A campaign is set to be launched on March 16 in the country to allow golden rice for tackling Vitamin A deficiency in children.
This is part of the Allow Golden Rice Campaign Now, headed by co-founder of Greenpeace, Patrick Moore. The campaign for the golden rice was launched in the Philippines on March 6 and in Bangladesh on Wednesday. In India, it will begin in New Delhi and then extend to Mumbai on March 19.
Oppositions aheadBut the campaign is set to be opposed by a group of 20 non-governmental organisations across the world under the banner of “Stop Golden Rice Alliance”.
The Alliance alleges that the campaign for launching the Vitamin A-enriched golden rice is a covert attempt to win wider approval for genetically modified food. “It (golden rice) will not solve the problems of malnutrition,” the alliance said in a statement.
According to the Alliance, Vitamin A deficiency, like other problems of malnutrition and hunger, is not caused by the lack of the vitamin in food, but by people’s inability to achieve a balanced diet.
But Moore, in a statement in Dhaka on Wednesday, said: “Golden rice is the obvious cure, but because it was created with genetic science, Greenpeace and the anti-GMO movement fervently oppose it.

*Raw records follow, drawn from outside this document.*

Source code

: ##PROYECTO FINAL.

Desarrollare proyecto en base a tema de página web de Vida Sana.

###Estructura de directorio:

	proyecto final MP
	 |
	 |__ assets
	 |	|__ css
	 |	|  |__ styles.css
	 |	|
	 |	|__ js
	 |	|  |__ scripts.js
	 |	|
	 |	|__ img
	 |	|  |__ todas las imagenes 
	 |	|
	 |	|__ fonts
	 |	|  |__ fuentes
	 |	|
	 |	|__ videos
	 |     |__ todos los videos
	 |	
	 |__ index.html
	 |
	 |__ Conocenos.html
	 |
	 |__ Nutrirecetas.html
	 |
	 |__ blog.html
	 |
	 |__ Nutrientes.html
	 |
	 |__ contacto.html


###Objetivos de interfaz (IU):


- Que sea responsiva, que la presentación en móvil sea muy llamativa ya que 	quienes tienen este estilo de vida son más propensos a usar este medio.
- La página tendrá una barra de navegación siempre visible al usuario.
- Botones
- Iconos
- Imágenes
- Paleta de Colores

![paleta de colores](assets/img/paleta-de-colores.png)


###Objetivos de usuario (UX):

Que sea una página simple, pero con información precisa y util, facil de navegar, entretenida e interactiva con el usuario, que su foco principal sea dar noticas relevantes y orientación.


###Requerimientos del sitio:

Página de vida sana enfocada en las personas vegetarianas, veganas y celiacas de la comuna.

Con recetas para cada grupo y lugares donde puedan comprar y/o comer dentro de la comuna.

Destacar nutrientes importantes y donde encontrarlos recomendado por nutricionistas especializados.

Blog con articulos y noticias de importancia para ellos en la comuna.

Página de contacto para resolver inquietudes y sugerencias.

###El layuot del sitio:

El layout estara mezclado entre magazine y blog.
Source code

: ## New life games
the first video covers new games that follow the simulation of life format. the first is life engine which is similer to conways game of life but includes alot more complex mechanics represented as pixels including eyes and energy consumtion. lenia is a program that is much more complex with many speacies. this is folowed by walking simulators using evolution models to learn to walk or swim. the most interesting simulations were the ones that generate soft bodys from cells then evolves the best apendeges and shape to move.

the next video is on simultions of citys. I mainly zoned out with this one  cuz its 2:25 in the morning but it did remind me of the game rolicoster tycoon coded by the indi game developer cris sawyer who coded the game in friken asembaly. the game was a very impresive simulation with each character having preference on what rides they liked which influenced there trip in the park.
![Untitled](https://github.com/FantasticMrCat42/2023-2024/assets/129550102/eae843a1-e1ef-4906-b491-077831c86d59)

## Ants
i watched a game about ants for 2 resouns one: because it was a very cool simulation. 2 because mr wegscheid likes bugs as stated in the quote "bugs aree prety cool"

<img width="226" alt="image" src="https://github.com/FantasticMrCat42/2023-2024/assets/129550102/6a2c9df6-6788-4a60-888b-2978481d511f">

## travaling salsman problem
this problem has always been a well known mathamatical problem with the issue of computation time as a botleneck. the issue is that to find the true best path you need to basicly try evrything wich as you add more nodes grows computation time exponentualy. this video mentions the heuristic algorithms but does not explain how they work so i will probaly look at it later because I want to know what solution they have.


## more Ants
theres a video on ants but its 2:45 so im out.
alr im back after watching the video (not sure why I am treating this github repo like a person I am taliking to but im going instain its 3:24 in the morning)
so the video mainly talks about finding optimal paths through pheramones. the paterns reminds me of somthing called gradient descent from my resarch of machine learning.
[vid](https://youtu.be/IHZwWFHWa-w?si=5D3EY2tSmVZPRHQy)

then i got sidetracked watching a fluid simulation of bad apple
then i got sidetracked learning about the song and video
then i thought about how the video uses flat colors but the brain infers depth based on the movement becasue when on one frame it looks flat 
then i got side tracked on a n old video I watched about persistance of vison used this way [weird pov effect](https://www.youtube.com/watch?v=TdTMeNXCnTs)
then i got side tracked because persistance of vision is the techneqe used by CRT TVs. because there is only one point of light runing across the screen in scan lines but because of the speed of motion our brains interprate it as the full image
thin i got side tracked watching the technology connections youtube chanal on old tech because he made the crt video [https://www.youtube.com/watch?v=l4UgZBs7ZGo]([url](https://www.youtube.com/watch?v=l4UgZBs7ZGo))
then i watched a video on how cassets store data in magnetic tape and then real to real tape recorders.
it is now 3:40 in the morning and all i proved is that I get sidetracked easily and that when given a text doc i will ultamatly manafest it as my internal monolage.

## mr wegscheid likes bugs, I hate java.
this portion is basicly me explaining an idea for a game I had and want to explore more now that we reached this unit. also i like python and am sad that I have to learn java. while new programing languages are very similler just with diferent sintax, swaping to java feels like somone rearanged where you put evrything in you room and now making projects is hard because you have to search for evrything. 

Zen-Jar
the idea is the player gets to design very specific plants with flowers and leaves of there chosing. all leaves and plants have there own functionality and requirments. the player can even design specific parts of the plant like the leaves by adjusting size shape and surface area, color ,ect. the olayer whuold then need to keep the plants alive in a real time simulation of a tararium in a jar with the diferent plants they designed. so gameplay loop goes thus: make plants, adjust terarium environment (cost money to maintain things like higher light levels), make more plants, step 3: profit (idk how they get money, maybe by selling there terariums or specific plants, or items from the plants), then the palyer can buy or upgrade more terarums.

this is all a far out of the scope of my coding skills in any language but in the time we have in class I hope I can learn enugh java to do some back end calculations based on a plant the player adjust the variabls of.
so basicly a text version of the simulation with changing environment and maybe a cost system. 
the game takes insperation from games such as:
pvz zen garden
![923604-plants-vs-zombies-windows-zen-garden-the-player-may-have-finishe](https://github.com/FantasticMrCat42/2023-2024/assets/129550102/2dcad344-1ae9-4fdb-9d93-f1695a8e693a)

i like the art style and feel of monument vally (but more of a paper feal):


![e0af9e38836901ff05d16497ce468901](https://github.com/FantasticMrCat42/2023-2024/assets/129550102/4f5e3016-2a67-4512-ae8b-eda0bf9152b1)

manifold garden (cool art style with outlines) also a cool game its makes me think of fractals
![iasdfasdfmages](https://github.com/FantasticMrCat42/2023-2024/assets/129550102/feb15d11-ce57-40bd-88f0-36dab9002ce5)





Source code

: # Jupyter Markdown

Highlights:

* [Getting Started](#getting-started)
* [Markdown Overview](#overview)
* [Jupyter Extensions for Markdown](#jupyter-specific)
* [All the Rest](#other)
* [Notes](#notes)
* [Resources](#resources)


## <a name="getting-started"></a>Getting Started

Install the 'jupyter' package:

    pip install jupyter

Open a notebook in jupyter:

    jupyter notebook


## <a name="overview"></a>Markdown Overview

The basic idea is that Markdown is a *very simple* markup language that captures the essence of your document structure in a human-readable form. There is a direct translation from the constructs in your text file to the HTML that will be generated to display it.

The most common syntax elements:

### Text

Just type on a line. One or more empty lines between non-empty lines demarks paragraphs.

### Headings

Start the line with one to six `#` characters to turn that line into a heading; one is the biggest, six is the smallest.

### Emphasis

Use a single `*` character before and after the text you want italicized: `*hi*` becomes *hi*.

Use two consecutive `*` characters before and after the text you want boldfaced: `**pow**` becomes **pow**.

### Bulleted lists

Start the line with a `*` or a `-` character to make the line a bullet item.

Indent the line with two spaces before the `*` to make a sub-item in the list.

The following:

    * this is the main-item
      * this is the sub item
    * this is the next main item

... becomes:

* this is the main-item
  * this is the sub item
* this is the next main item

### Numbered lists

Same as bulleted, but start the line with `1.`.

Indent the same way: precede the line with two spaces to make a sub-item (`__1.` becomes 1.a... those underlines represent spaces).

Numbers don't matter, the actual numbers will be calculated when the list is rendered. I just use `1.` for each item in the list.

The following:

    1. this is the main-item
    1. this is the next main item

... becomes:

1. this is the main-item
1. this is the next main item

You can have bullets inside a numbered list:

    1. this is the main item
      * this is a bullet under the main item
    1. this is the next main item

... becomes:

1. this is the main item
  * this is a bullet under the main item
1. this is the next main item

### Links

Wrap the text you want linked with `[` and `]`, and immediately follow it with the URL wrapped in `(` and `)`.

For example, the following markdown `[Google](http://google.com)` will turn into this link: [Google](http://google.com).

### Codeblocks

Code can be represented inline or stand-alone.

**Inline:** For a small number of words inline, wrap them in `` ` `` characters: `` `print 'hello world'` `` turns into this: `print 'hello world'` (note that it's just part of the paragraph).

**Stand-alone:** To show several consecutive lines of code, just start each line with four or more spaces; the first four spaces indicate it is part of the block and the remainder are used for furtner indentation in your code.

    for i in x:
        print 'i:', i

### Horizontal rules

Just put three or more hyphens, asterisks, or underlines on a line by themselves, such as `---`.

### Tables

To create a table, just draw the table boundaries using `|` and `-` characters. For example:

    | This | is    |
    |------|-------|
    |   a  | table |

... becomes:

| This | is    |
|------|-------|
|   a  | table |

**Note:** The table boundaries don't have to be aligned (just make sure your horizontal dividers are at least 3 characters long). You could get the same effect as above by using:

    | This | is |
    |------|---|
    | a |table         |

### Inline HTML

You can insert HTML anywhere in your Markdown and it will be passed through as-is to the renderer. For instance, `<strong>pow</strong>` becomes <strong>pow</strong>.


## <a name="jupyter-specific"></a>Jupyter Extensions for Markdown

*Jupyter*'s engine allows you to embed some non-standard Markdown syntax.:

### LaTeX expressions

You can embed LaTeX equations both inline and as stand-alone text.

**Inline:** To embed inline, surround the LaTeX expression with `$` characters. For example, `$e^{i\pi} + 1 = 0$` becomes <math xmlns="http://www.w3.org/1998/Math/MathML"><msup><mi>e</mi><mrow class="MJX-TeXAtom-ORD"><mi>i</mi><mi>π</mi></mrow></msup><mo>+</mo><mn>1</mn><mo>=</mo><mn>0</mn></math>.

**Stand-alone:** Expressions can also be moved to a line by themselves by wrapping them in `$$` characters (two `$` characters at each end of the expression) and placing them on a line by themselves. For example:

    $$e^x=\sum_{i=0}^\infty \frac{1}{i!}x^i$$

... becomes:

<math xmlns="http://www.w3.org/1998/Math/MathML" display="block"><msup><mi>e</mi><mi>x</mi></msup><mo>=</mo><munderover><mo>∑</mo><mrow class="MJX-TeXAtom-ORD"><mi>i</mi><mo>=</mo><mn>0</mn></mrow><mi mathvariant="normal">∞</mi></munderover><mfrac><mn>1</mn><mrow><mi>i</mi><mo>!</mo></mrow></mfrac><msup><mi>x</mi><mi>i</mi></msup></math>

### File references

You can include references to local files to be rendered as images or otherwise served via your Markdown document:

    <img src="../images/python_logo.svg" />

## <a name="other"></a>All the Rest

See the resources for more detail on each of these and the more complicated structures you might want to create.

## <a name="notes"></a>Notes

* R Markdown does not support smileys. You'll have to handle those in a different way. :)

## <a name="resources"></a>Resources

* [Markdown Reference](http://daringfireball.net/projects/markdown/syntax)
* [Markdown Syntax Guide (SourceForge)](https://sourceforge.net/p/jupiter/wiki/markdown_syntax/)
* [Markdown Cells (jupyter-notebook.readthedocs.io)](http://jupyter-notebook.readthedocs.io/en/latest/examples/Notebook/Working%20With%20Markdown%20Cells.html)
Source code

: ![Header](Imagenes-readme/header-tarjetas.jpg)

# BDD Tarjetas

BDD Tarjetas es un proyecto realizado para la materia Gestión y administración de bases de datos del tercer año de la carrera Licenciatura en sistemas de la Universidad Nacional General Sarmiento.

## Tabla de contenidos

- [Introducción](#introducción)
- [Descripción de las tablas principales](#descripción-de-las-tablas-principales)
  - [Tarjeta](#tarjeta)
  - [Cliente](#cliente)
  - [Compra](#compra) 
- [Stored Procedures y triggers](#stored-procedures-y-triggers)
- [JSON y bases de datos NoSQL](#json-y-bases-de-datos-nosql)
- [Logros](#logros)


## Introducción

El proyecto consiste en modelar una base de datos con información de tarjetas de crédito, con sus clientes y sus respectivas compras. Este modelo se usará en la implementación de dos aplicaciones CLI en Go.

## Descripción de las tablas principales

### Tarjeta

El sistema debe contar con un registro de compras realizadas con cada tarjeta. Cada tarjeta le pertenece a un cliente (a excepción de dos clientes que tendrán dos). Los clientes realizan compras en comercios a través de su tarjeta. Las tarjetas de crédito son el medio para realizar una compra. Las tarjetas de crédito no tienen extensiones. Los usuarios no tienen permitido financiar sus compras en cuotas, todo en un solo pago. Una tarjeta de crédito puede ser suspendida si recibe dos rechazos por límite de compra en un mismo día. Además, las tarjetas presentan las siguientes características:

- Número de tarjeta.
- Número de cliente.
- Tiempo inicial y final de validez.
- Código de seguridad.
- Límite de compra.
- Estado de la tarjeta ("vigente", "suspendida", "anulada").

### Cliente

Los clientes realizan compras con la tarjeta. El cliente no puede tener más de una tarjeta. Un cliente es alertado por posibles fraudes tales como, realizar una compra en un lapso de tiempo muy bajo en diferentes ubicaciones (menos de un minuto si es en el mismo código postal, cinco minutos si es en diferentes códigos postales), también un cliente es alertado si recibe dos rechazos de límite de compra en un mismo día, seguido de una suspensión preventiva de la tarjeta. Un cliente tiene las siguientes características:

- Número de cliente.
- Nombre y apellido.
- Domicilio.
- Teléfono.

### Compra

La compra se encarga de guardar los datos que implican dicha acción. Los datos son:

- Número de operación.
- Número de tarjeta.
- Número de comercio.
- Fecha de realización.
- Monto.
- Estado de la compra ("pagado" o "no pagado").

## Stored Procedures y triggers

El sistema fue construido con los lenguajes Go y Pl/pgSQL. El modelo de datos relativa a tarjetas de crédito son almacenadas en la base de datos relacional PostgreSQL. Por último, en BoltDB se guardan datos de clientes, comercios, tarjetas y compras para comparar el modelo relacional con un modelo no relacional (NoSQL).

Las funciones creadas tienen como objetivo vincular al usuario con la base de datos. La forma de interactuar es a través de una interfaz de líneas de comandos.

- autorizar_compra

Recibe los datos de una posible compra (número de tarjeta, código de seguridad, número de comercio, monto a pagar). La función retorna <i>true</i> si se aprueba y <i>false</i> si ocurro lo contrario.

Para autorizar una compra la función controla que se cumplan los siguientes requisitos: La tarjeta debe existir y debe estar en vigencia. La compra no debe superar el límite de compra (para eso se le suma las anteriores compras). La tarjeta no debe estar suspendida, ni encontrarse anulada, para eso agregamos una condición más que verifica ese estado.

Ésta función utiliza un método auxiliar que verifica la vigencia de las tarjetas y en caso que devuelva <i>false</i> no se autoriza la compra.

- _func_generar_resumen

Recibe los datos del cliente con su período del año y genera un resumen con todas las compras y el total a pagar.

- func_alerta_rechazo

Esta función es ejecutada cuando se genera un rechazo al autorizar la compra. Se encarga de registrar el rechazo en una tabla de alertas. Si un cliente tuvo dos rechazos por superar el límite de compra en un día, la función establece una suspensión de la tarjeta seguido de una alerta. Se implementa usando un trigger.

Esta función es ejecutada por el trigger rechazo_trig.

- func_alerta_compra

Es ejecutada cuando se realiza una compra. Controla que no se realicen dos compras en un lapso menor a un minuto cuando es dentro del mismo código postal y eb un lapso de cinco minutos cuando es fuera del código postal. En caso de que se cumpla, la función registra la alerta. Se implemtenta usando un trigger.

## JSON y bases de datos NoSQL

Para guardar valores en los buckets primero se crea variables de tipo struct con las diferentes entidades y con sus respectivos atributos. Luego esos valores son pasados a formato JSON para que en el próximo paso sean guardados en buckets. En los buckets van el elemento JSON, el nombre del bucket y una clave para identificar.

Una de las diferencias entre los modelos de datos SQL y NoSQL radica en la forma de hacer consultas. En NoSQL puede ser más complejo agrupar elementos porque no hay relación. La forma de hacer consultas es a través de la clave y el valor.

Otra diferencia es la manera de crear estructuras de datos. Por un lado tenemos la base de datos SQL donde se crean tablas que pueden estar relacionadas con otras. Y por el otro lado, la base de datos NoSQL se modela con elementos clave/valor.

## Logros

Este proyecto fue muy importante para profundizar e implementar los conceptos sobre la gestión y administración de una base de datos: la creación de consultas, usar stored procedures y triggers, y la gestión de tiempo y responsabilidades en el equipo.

No country has approved it for cultivation.
“If golden rice was a cure for a disease like malaria, cancer, or ebola it would have been approved years ago,” said Moore, who quit Greenpeace in 1986 saying the organisation did not care about people and it was more worried about politics than science.
The Alliance said that the Green Revolution, with a bias towards monocultures of staple crops, has led to unbalanced patterns of food production around the world.
“As the UNICEF and the Food and Agriculture Organisation have stated, variety and diversifying food is the key to solving vitamin deficiency; in countries where people eat more than 200 gm of vegetables per day, Vitamin A deficiency is not a major problem,” it said.
'Hazardous, unbalanced'Issues underlying Vitamin A deficiency can never be addressed by promoting genetically-modified golden rice, the Alliance said.
Moore said golden rice has been proven to deliver Vitamin A to both adults and children; so there is certainty that it could save millions of lives.
However, the Alliance said that the increased complexity of the gene constructs of golden rice makes it more hazardous than the existing genetically modified plants.
“With inexpensive Vitamin A available in abundance from various natural sources, produced by small-scale and backyard producers, it is a mistake to turn blindly to golden rice, a crop that the International Rice Research Institute (IRRI) itself admits it has not yet determined if it can actually improve the Vitamin A intake,” said the Alliance.
Proponents of golden rice say that the rice containing beta carotene, thanks to bacteria and maize genes spliced into it, will significantly reduce Vitamin A deficiency cheaply and efficiently than the long-standing Vitamin A supplementation programme.
But the Alliance said many countries have already succeeded using Vitamin A supplementation. It is proven and cost-effective: two doses of Vitamin A supplementation per child cost between $0.25 and $2 a year in 103 priority countries.
A discussion paper by the Centre of International Economic Studies said that India, China, South and South-East Asia stood to gain $12.7 billion in value through improved health.
According to the Stop Golden Rice Alliance, the process of developing “still-unproven” golden rice has already cost millions of dollars. In addition, $100 million has been spent in its development. For example, the Bill and Melinda Gates Foundation gave an additional $10.3 million grant to the IRRI to fund further development and commercialisation of golden rice.
Refuting the Alliance’s allegations, the Allow Golden Rice Now said a joint clinical trial by American and Chinese scientists has demonstrated that the golden rice is as effective at providing Vitamin A as beta carotene pills. The rice has been put through a deep risk-assessment process and shows no allergenic or toxic effects.
The pro-golden rice campaigners allege that the opposition to the rice is to justify anti-GM activists’ zero-tolerance approach to genetic modification in general.